Stored entries
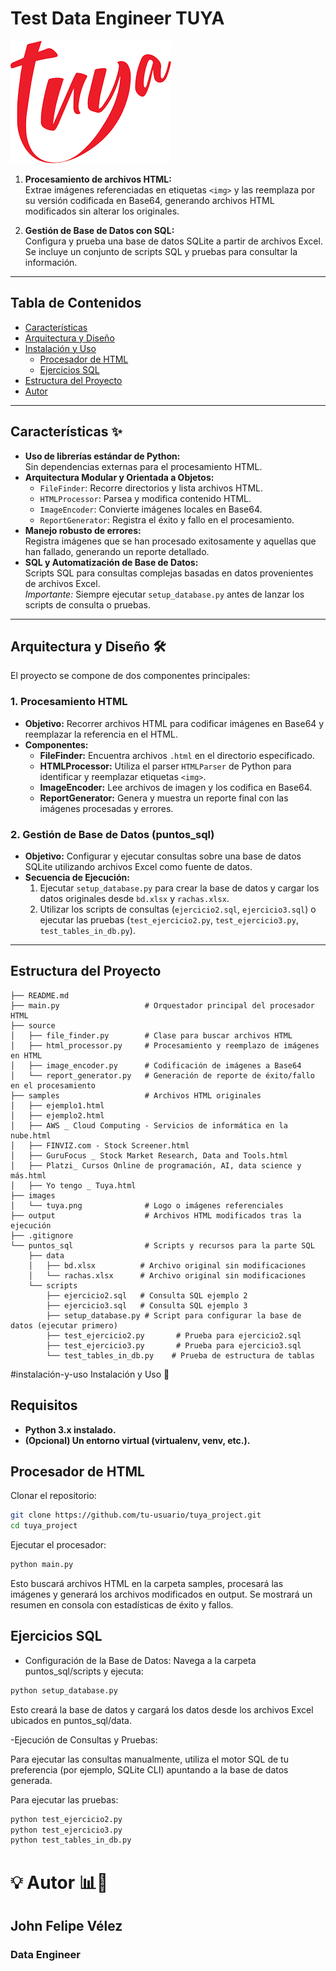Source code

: # Test Data Engineer TUYA  
![Logo Tuya](images/tuya.png)

1. **Procesamiento de archivos HTML:**  
   Extrae imágenes referenciadas en etiquetas `<img>` y las reemplaza por su versión codificada en Base64, generando archivos HTML modificados sin alterar los originales.

2. **Gestión de Base de Datos con SQL:**  
   Configura y prueba una base de datos SQLite a partir de archivos Excel. Se incluye un conjunto de scripts SQL y pruebas para consultar la información.

---

## Tabla de Contenidos

- [Características](#características)
- [Arquitectura y Diseño](#arquitectura-y-diseño)
- [Instalación y Uso](#instalación-y-uso)
  - [Procesador de HTML](#procesador-de-html)
  - [Ejercicios SQL](#ejercicios-sql)
- [Estructura del Proyecto](#estructura-del-proyecto)
- [Autor](#autor)

---

## Características ✨

- **Uso de librerías estándar de Python:**  
  Sin dependencias externas para el procesamiento HTML.
- **Arquitectura Modular y Orientada a Objetos:**  
  - `FileFinder`: Recorre directorios y lista archivos HTML.  
  - `HTMLProcessor`: Parsea y modifica contenido HTML.
  - `ImageEncoder`: Convierte imágenes locales en Base64.
  - `ReportGenerator`: Registra el éxito y fallo en el procesamiento.
- **Manejo robusto de errores:**  
  Registra imágenes que se han procesado exitosamente y aquellas que han fallado, generando un reporte detallado.
- **SQL y Automatización de Base de Datos:**  
  Scripts SQL para consultas complejas basadas en datos provenientes de archivos Excel.  
  *Importante:* Siempre ejecutar `setup_database.py` antes de lanzar los scripts de consulta o pruebas.

---

## Arquitectura y Diseño 🛠

El proyecto se compone de dos componentes principales:

### 1. Procesamiento HTML
- **Objetivo:** Recorrer archivos HTML para codificar imágenes en Base64 y reemplazar la referencia en el HTML.  
- **Componentes:**
  - **FileFinder:** Encuentra archivos `.html` en el directorio especificado.
  - **HTMLProcessor:** Utiliza el parser `HTMLParser` de Python para identificar y reemplazar etiquetas `<img>`.
  - **ImageEncoder:** Lee archivos de imagen y los codifica en Base64.
  - **ReportGenerator:** Genera y muestra un reporte final con las imágenes procesadas y errores.

### 2. Gestión de Base de Datos (puntos_sql)
- **Objetivo:** Configurar y ejecutar consultas sobre una base de datos SQLite utilizando archivos Excel como fuente de datos.
- **Secuencia de Ejecución:**
  1. Ejecutar `setup_database.py` para crear la base de datos y cargar los datos originales desde `bd.xlsx` y `rachas.xlsx`.
  2. Utilizar los scripts de consultas (`ejercicio2.sql`, `ejercicio3.sql`) o ejecutar las pruebas (`test_ejercicio2.py`, `test_ejercicio3.py`, `test_tables_in_db.py`).

---

## Estructura del Proyecto

```plaintext
├── README.md
├── main.py                   # Orquestador principal del procesador HTML
├── source
│   ├── file_finder.py        # Clase para buscar archivos HTML
│   ├── html_processor.py     # Procesamiento y reemplazo de imágenes en HTML
│   ├── image_encoder.py      # Codificación de imágenes a Base64
│   └── report_generator.py   # Generación de reporte de éxito/fallo en el procesamiento
├── samples                   # Archivos HTML originales
│   ├── ejemplo1.html
│   ├── ejemplo2.html
│   ├── AWS _ Cloud Computing - Servicios de informática en la nube.html
│   ├── FINVIZ.com - Stock Screener.html
│   ├── GuruFocus _ Stock Market Research, Data and Tools.html
│   ├── Platzi_ Cursos Online de programación, AI, data science y más.html
│   ├── Yo tengo _ Tuya.html
├── images
│   └── tuya.png              # Logo o imágenes referenciales
├── output                    # Archivos HTML modificados tras la ejecución
├── .gitignore
└── puntos_sql                # Scripts y recursos para la parte SQL
    ├── data
    │   ├── bd.xlsx          # Archivo original sin modificaciones
    │   └── rachas.xlsx      # Archivo original sin modificaciones
    └── scripts
        ├── ejercicio2.sql   # Consulta SQL ejemplo 2
        ├── ejercicio3.sql   # Consulta SQL ejemplo 3
        ├── setup_database.py # Script para configurar la base de datos (ejecutar primero)
        ├── test_ejercicio2.py       # Prueba para ejercicio2.sql
        ├── test_ejercicio3.py       # Prueba para ejercicio3.sql
        └── test_tables_in_db.py    # Prueba de estructura de tablas
```
#instalación-y-uso
Instalación y Uso 🔧
## Requisitos
- **Python 3.x instalado.**
- **(Opcional) Un entorno virtual (virtualenv, venv, etc.).**

## Procesador de HTML
Clonar el repositorio:

```bash
git clone https://github.com/tu-usuario/tuya_project.git
cd tuya_project
```
Ejecutar el procesador:

```bash
python main.py
```
Esto buscará archivos HTML en la carpeta samples, procesará las imágenes y generará los archivos modificados en output. Se mostrará un resumen en consola con estadísticas de éxito y fallos.

## Ejercicios SQL
- Configuración de la Base de Datos: Navega a la carpeta puntos_sql/scripts y ejecuta:

```bash
python setup_database.py
```
Esto creará la base de datos y cargará los datos desde los archivos Excel ubicados en puntos_sql/data.

-Ejecución de Consultas y Pruebas:

Para ejecutar las consultas manualmente, utiliza el motor SQL de tu preferencia (por ejemplo, SQLite CLI) apuntando a la base de datos generada.

Para ejecutar las pruebas:

```bash
python test_ejercicio2.py
python test_ejercicio3.py
python test_tables_in_db.py
```
# 💡 Autor 📊🤖
## John Felipe Vélez
### Data Engineer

Exercise directions »
Copy out each line of the data that has the word "desde" in it.

Problem solution »
  1. Ejecutar `setup_database.py` para crear la base de datos y cargar los datos originales desde `bd.xlsx` y `rachas.xlsx`.
Esto creará la base de datos y cargará los datos desde los archivos Excel ubicados en puntos_sql/data.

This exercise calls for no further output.